Earlier this year, the Consumer Financial Protection Bureau (CFPB) announced a rule that requires lenders to make sure buyers can repay their mortgage loans (ability to repay rule).  Lenders will now be required to issue “qualified mortgages,” as they’re called by the CFPB.

Now that banks have clearer guidelines, you will have to make sure you’re financially capable in order to qualify for a new loan or to refinance your existing loan.  You’ll need a good credit score, low debt, and a secure income in addition to a large down payment.   If you’re looking for a loan this year, be sure to plan ahead and ensure you’ll meet these guidelines.

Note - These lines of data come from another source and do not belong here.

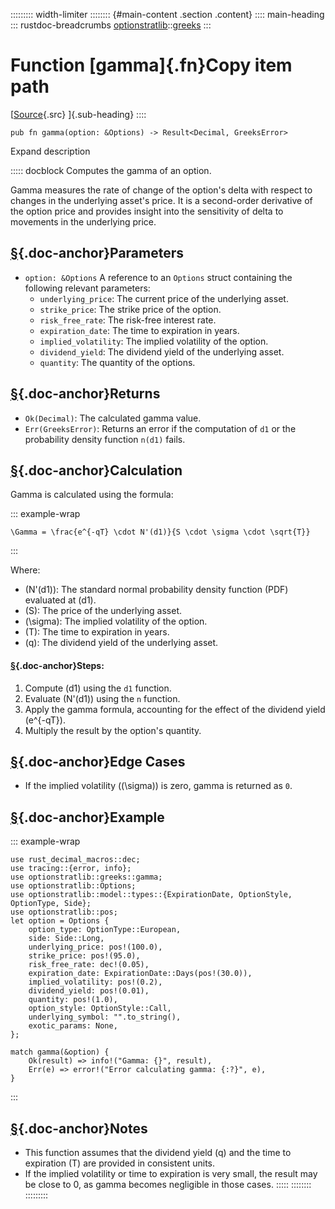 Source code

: ::::::::: width-limiter
:::::::: {#main-content .section .content}
:::: main-heading
::: rustdoc-breadcrumbs
[optionstratlib](../index.html)::[greeks](index.html)
:::

# Function [gamma]{.fn}Copy item path

[[Source](../../src/optionstratlib/greeks/equations.rs.html#492-519){.src}
]{.sub-heading}
::::

``` {.rust .item-decl}
pub fn gamma(option: &Options) -> Result<Decimal, GreeksError>
```

Expand description

::::: docblock
Computes the gamma of an option.

Gamma measures the rate of change of the option's delta with respect to
changes in the underlying asset's price. It is a second-order derivative
of the option price and provides insight into the sensitivity of delta
to movements in the underlying price.

## [§](#parameters){.doc-anchor}Parameters

- `option: &Options` A reference to an `Options` struct containing the
  following relevant parameters:
  - `underlying_price`: The current price of the underlying asset.
  - `strike_price`: The strike price of the option.
  - `risk_free_rate`: The risk-free interest rate.
  - `expiration_date`: The time to expiration in years.
  - `implied_volatility`: The implied volatility of the option.
  - `dividend_yield`: The dividend yield of the underlying asset.
  - `quantity`: The quantity of the options.

## [§](#returns){.doc-anchor}Returns

- `Ok(Decimal)`: The calculated gamma value.
- `Err(GreeksError)`: Returns an error if the computation of `d1` or the
  probability density function `n(d1)` fails.

## [§](#calculation){.doc-anchor}Calculation

Gamma is calculated using the formula:

::: example-wrap
``` language-math
\Gamma = \frac{e^{-qT} \cdot N'(d1)}{S \cdot \sigma \cdot \sqrt{T}}
```
:::

Where:

- (N'(d1)): The standard normal probability density function (PDF)
  evaluated at (d1).
- (S): The price of the underlying asset.
- (\\sigma): The implied volatility of the option.
- (T): The time to expiration in years.
- (q): The dividend yield of the underlying asset.

#### [§](#steps){.doc-anchor}Steps:

1.  Compute (d1) using the `d1` function.
2.  Evaluate (N'(d1)) using the `n` function.
3.  Apply the gamma formula, accounting for the effect of the dividend
    yield (e\^{-qT}).
4.  Multiply the result by the option's quantity.

## [§](#edge-cases){.doc-anchor}Edge Cases

- If the implied volatility ((\\sigma)) is zero, gamma is returned as
  `0`.

## [§](#example){.doc-anchor}Example

::: example-wrap
``` {.rust .rust-example-rendered}
use rust_decimal_macros::dec;
use tracing::{error, info};
use optionstratlib::greeks::gamma;
use optionstratlib::Options;
use optionstratlib::model::types::{ExpirationDate, OptionStyle, OptionType, Side};
use optionstratlib::pos;
let option = Options {
    option_type: OptionType::European,
    side: Side::Long,
    underlying_price: pos!(100.0),
    strike_price: pos!(95.0),
    risk_free_rate: dec!(0.05),
    expiration_date: ExpirationDate::Days(pos!(30.0)),
    implied_volatility: pos!(0.2),
    dividend_yield: pos!(0.01),
    quantity: pos!(1.0),
    option_style: OptionStyle::Call,
    underlying_symbol: "".to_string(),
    exotic_params: None,
};

match gamma(&option) {
    Ok(result) => info!("Gamma: {}", result),
    Err(e) => error!("Error calculating gamma: {:?}", e),
}
```
:::

## [§](#notes){.doc-anchor}Notes

- This function assumes that the dividend yield (q) and the time to
  expiration (T) are provided in consistent units.
- If the implied volatility or time to expiration is very small, the
  result may be close to 0, as gamma becomes negligible in those cases.
:::::
::::::::
:::::::::
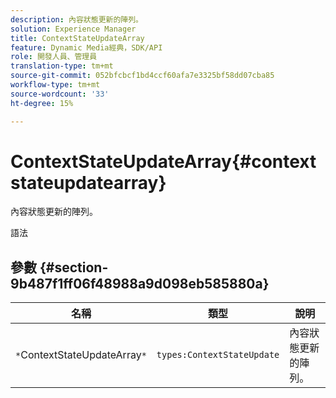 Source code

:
 ```yaml
---
description: 內容狀態更新的陣列。
solution: Experience Manager
title: ContextStateUpdateArray
feature: Dynamic Media經典，SDK/API
role: 開發人員、管理員
translation-type: tm+mt
source-git-commit: 052bfcbcf1bd4ccf60afa7e3325bf58dd07cba85
workflow-type: tm+mt
source-wordcount: '33'
ht-degree: 15%

---
```



# ContextStateUpdateArray{#contextstateupdatearray}

內容狀態更新的陣列。

語法

## 參數 {#section-9b487f1ff06f48988a9d098eb585880a}

| 名稱 | 類型 | 說明 |
|---|---|---|
| `*`ContextStateUpdateArray`*` | `types:ContextStateUpdate` | 內容狀態更新的陣列。 |


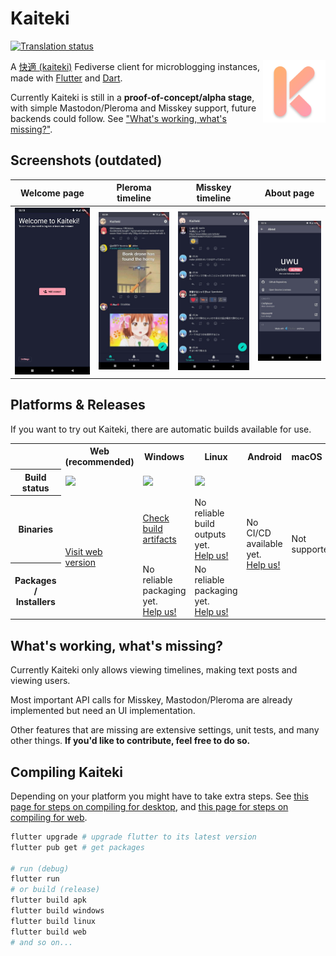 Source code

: # Kaiteki

[![Translation status](http://wl.craftplacer.moe/widgets/kaiteki/-/app/svg-badge.svg)](http://wl.craftplacer.moe/engage/kaiteki/)

<img align="right" src="assets/icons/windows/kaiteki.png" width=100>

A [快適 (kaiteki)](http://takoboto.jp/?w=1200120) Fediverse client for microblogging instances, made with [Flutter](https://flutter.dev/) and [Dart](https://dart.dev/).

Currently Kaiteki is still in a **proof-of-concept/alpha stage**, with simple Mastodon/Pleroma and Misskey support, future backends could follow. See ["What's working, what's missing?"](#whats-working-whats-missing).

## Screenshots (outdated)

| Welcome page | Pleroma timeline | Misskey timeline | About page |
| - | - | - | - |
| ![](assets/screenshots/welcome.jpg) | ![](assets/screenshots/pleroma-feed.jpg) | ![](assets/screenshots/misskey-feed.jpg) | ![](assets/screenshots/about.jpg) |

## Platforms & Releases

If you want to try out Kaiteki, there are automatic builds available for use.

<table>
    <tr>
        <th></th>
        <th>Web<br>(recommended)</th>
        <th>Windows</th>
        <th>Linux</th>
        <th>Android</th>
        <th>macOS</th>
        <th>iOS</th>
    </tr>
    <tr>
        <th>Build status</th>
        <td><img src="https://img.shields.io/github/workflow/status/Craftplacer/kaiteki/Web"></td>
        <td><img src="https://img.shields.io/github/workflow/status/Craftplacer/kaiteki/Windows"></td>
        <td><img src="https://img.shields.io/github/workflow/status/Craftplacer/kaiteki/Linux"></td>
        <td rowspan=3>No CI/CD available yet.<br><a href="https://github.com/Craftplacer/kaiteki/issues/2">Help us!</a></td>
        <td colspan=2 rowspan=3>Not supported.</td>
    </tr>
    <tr>
        <th>Binaries</th>
        <td rowspan=2><a href="https://craftplacer.moe/Kaiteki/">Visit web version</a></td>
        <td><a href="https://github.com/Craftplacer/Kaiteki/actions/workflows/windows.yml">Check build artifacts</a></td>
        <td>No reliable build outputs yet.<br><a href="https://github.com/Craftplacer/Kaiteki/issues/62">Help us!</a></td>
    </tr>
    <tr>
        <th>Packages / Installers</th>
        <td>No reliable packaging yet.<br><a href="https://github.com/Craftplacer/Kaiteki/issues/63">Help us!</a></td>
        <td>No reliable packaging yet.<br><a href="https://github.com/Craftplacer/Kaiteki/issues/62">Help us!</a></td>
    </tr>
</table>


## What's working, what's missing?

Currently Kaiteki only allows viewing timelines, making text posts and viewing users.

Most important API calls for Misskey, Mastodon/Pleroma are already implemented but need an UI implementation.

Other features that are missing are extensive settings, unit tests, and many other things. **If you'd like to contribute, feel free to do so.**

## Compiling Kaiteki

Depending on your platform you might have to take extra steps.
See [this page for steps on compiling for desktop](https://flutter.dev/desktop#requirements), and [this page for steps on compiling for web](https://flutter.dev/docs/get-started/web).

```sh
flutter upgrade # upgrade flutter to its latest version
flutter pub get # get packages

# run (debug)
flutter run
# or build (release)
flutter build apk
flutter build windows
flutter build linux
flutter build web
# and so on...
```
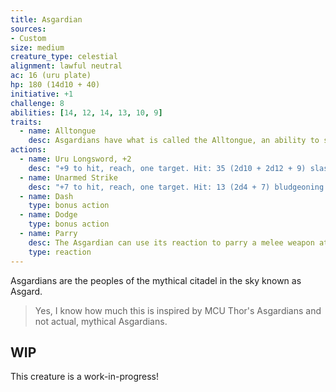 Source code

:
 ```yaml
---
title: Asgardian
sources:
- Custom
size: medium
creature_type: celestial
alignment: lawful neutral
ac: 16 (uru plate)
hp: 180 (14d10 + 40)
initiative: +1
challenge: 8
abilities: [14, 12, 14, 13, 10, 9]
traits:
  - name: Alltongue
    desc: Asgardians have what is called the Alltongue, an ability to speak any and every language.
actions:
  - name: Uru Longsword, +2
    desc: "+9 to hit, reach, one target. Hit: 35 (2d10 + 2d12 + 9) slashing damage + 16 (4d6) radiant damage."
  - name: Unarmed Strike
    desc: "+7 to hit, reach, one target. Hit: 13 (2d4 + 7) bludgeoning damage + 4 (1d6) force damage."
  - name: Dash
    type: bonus action
  - name: Dodge
    type: bonus action
  - name: Parry
    desc: The Asgardian can use its reaction to parry a melee weapon attack taken against them, either rolling 1d6 to add to their AC, potentially causing the attack to miss, or rolling 2d12 to reduce the damage by.
    type: reaction
---
```


Asgardians are the peoples of the mythical citadel in the sky known as Asgard.

> Yes, I know how much this is inspired by MCU Thor's Asgardians and not actual, mythical Asgardians.

## WIP

This creature is a work-in-progress!
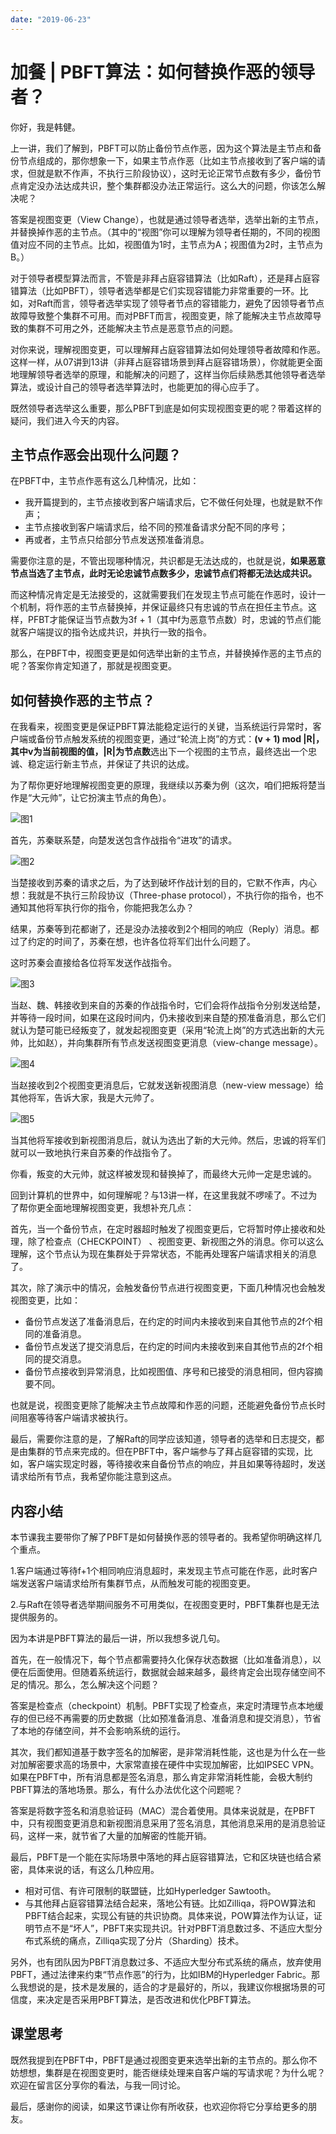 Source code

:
 ```yaml
---
date: "2019-06-23"
---  
```

      
# 加餐 | PBFT算法：如何替换作恶的领导者？
你好，我是韩健。

上一讲，我们了解到，PBFT可以防止备份节点作恶，因为这个算法是主节点和备份节点组成的，那你想象一下，如果主节点作恶（比如主节点接收到了客户端的请求，但就是默不作声，不执行三阶段协议），这时无论正常节点数有多少，备份节点肯定没办法达成共识，整个集群都没办法正常运行。这么大的问题，你该怎么解决呢？

答案是视图变更（View Change），也就是通过领导者选举，选举出新的主节点，并替换掉作恶的主节点。（其中的“视图”你可以理解为领导者任期的，不同的视图值对应不同的主节点。比如，视图值为1时，主节点为A；视图值为2时，主节点为B。）

对于领导者模型算法而言，不管是非拜占庭容错算法（比如Raft），还是拜占庭容错算法（比如PBFT），领导者选举都是它们实现容错能力非常重要的一环。比如，对Raft而言，领导者选举实现了领导者节点的容错能力，避免了因领导者节点故障导致整个集群不可用。而对PBFT而言，视图变更，除了能解决主节点故障导致的集群不可用之外，还能解决主节点是恶意节点的问题。

对你来说，理解视图变更，可以理解拜占庭容错算法如何处理领导者故障和作恶。这样一样，从07讲到13讲（非拜占庭容错场景到拜占庭容错场景），你就能更全面地理解领导者选举的原理，和能解决的问题了，这样当你后续熟悉其他领导者选举算法，或设计自己的领导者选举算法时，也能更加的得心应手了。

<!-- [[[read_end]]] -->

既然领导者选举这么重要，那么PBFT到底是如何实现视图变更的呢？带着这样的疑问，我们进入今天的内容。

## 主节点作恶会出现什么问题？

在PBFT中，主节点作恶有这么几种情况，比如：

* 我开篇提到的，主节点接收到客户端请求后，它不做任何处理，也就是默不作声；
* 主节点接收到客户端请求后，给不同的预准备请求分配不同的序号；
* 再或者，主节点只给部分节点发送预准备消息。

需要你注意的是，不管出现哪种情况，共识都是无法达成的，也就是说，**如果恶意节点当选了主节点，此时无论忠诚节点数多少，忠诚节点们将都无法达成共识。**

而这种情况肯定是无法接受的，这就需要我们在发现主节点可能在作恶时，设计一个机制，将作恶的主节点替换掉，并保证最终只有忠诚的节点在担任主节点。这样，PFBT才能保证当节点数为3f + 1（其中f为恶意节点数）时，忠诚的节点们能就客户端提议的指令达成共识，并执行一致的指令。

那么，在PBFT中，视图变更是如何选举出新的主节点，并替换掉作恶的主节点的呢？答案你肯定知道了，那就是视图变更。

## 如何替换作恶的主节点？

在我看来，视图变更是保证PBFT算法能稳定运行的关键，当系统运行异常时，客户端或备份节点触发系统的视图变更，通过“轮流上岗”的方式：**\(v + 1\) mod |R|，其中v为当前视图的值，|R|为节点数**选出下一个视图的主节点，最终选出一个忠诚、稳定运行新主节点，并保证了共识的达成。

为了帮你更好地理解视图变更的原理，我继续以苏秦为例（这次，咱们把叛将楚当作是“大元帅”，让它扮演主节点的角色）。

![](./httpsstatic001geekbangorgresourceimaged7d2d73b976fc3c0d9bc7c1b82d94f11a9d2.jpg "图1")

首先，苏秦联系楚，向楚发送包含作战指令“进攻”的请求。

![](./httpsstatic001geekbangorgresourceimagef2bef22058b2d209978d3488f57375e448be.jpg "图2")

当楚接收到苏秦的请求之后，为了达到破坏作战计划的目的，它默不作声，内心想：我就是不执行三阶段协议（Three-phase protocol），不执行你的指令，也不通知其他将军执行你的指令，你能把我怎么办？

结果，苏秦等到花都谢了，还是没办法接收到2个相同的响应（Reply）消息。都过了约定的时间了，苏秦在想，也许各位将军们出什么问题了。

这时苏秦会直接给各位将军发送作战指令。

![](./httpsstatic001geekbangorgresourceimage2e352e55e095c723a54d22bb9830f4029435.jpg "图3")

当赵、魏、韩接收到来自的苏秦的作战指令时，它们会将作战指令分别发送给楚，并等待一段时间，如果在这段时间内，仍未接收到来自楚的预准备消息，那么它们就认为楚可能已经叛变了，就发起视图变更（采用“轮流上岗”的方式选出新的大元帅，比如赵），并向集群所有节点发送视图变更消息（view-change message）。

![](./httpsstatic001geekbangorgresourceimage3993398fd2a7b42f79f7bb0f20a2a2d7ba93.jpg "图4")

当赵接收到2个视图变更消息后，它就发送新视图消息（new-view message）给其他将军，告诉大家，我是大元帅了。

![](./httpsstatic001geekbangorgresourceimage8e3c8ecde229a9c3715346cadc9ff862ce3c.jpg "图5")

当其他将军接收到新视图消息后，就认为选出了新的大元帅。然后，忠诚的将军们就可以一致地执行来自苏秦的作战指令了。

你看，叛变的大元帅，就这样被发现和替换掉了，而最终大元帅一定是忠诚的。

回到计算机的世界中，如何理解呢？与13讲一样，在这里我就不啰嗦了。不过为了帮你更全面地理解视图变更，我想补充几点：

首先，当一个备份节点，在定时器超时触发了视图变更后，它将暂时停止接收和处理，除了检查点（CHECKPOINT） 、视图变更、新视图之外的消息。你可以这么理解，这个节点认为现在集群处于异常状态，不能再处理客户端请求相关的消息了。

其次，除了演示中的情况，会触发备份节点进行视图变更，下面几种情况也会触发视图变更，比如：

* 备份节点发送了准备消息后，在约定的时间内未接收到来自其他节点的2f个相同的准备消息。
* 备份节点发送了提交消息后，在约定的时间内未接收到来自其他节点的2f个相同的提交消息。
* 备份节点接收到异常消息，比如视图值、序号和已接受的消息相同，但内容摘要不同。

也就是说，视图变更除了能解决主节点故障和作恶的问题，还能避免备份节点长时间阻塞等待客户端请求被执行。

最后，需要你注意的是，了解Raft的同学应该知道，领导者的选举和日志提交，都是由集群的节点来完成的。但在PBFT中，客户端参与了拜占庭容错的实现，比如，客户端实现定时器，等待接收来自备份节点的响应，并且如果等待超时，发送请求给所有节点，我希望你能注意到这点。

## 内容小结

本节课我主要带你了解了PBFT是如何替换作恶的领导者的。我希望你明确这样几个重点。

1.客户端通过等待f+1个相同响应消息超时，来发现主节点可能在作恶，此时客户端发送客户端请求给所有集群节点，从而触发可能的视图变更。

2.与Raft在领导者选举期间服务不可用类似，在视图变更时，PBFT集群也是无法提供服务的。

因为本讲是PBFT算法的最后一讲，所以我想多说几句。

首先，在一般情况下，每个节点都需要持久化保存状态数据（比如准备消息），以便在后面使用。但随着系统运行，数据就会越来越多，最终肯定会出现存储空间不足的情况。那么，怎么解决这个问题？

答案是检查点（checkpoint）机制。PBFT实现了检查点，来定时清理节点本地缓存的但已经不再需要的历史数据（比如预准备消息、准备消息和提交消息），节省了本地的存储空间，并不会影响系统的运行。

其次，我们都知道基于数字签名的加解密，是非常消耗性能，这也是为什么在一些对加解密要求高的场景中，大家常直接在硬件中实现加解密，比如IPSEC VPN。如果在PBFT中，所有消息都是签名消息，那么肯定非常消耗性能，会极大制约PBFT算法的落地场景。那么，有什么办法优化这个问题呢？

答案是将数字签名和消息验证码（MAC）混合着使用。具体来说就是，在PBFT中，只有视图变更消息和新视图消息采用了签名消息，其他消息采用的是消息验证码，这样一来，就节省了大量的加解密的性能开销。

最后，PBFT是一个能在实际场景中落地的拜占庭容错算法，它和区块链也结合紧密，具体来说的话，有这么几种应用。

* 相对可信、有许可限制的联盟链，比如Hyperledger Sawtooth。
* 与其他拜占庭容错算法结合起来，落地公有链。比如Zilliqa，将POW算法和PBFT结合起来，实现公有链的共识协商。具体来说，POW算法作为认证，证明节点不是“坏人”，PBFT来实现共识。针对PBFT消息数过多、不适应大型分布式系统的痛点，Zilliqa实现了分片（Sharding）技术。

另外，也有团队因为PBFT消息数过多、不适应大型分布式系统的痛点，放弃使用PBFT，通过法律来约束“节点作恶”的行为，比如IBM的Hyperledger Fabric。那么我想说的是，技术是发展的，适合的才是最好的，所以，我建议你根据场景的可信度，来决定是否采用PBFT算法，是否改进和优化PBFT算法。

## 课堂思考

既然我提到在PBFT中，PBFT是通过视图变更来选举出新的主节点的。那么你不妨想想，集群是在视图变更时，能否继续处理来自客户端的写请求呢？为什么呢？欢迎在留言区分享你的看法，与我一同讨论。

最后，感谢你的阅读，如果这节课让你有所收获，也欢迎你将它分享给更多的朋友。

Chief economist at Trulia, Jed Kolko, said “There’s now more certainty and when banks have more certainty about what their legal or financial risk is and have more clarity of what’s considered a safe mortgage and what’s not, they’re likely to be more willing to write safer mortgages and less willing to write the mortgages that are deemed unsafe.”

Interest rates are still low and a little lower than what they were at this time last year, 3.62 compared to 3.87 percent on a 30-year fixed loan.  This is not a trend that’s expected to continue according to industry experts.  Now would be a good time to lock in the lower rate.

Kolko said, “Rates are more likely to go up than down, because of Fed policy [to purchase mortgage-backed securities], they’re not likely to go way up, but they’re likely to rise if the economy continues to recover.” Congressional Budget Office data recently released confirms there could be an increase in mortgage rates if the economy continues its growth.

With these current low interest rates, many homeowners can now afford shorter repayment terms on their loans.  As previously stated, you will need to act fast to continue to see a savings on the lower interest rate.  You can end up paying thousands more over the loan of the term, if you don’t take advantage of the low interest rates pretty soon.

According to the Credit Union National Association (CUNA), buyers are becoming more interested in short-term loans so more lenders are offering 10-year mortgages.  Over time, a 10-year loan will save you even more than a 15-year loan.  U. S. Bank advertised a rate of 2.5 percent for a 10-year just this month.  With a loan like this, you pay $222,248 for a $200,000 loan, which is a savings of $98,000 when compared to a 30-year loan.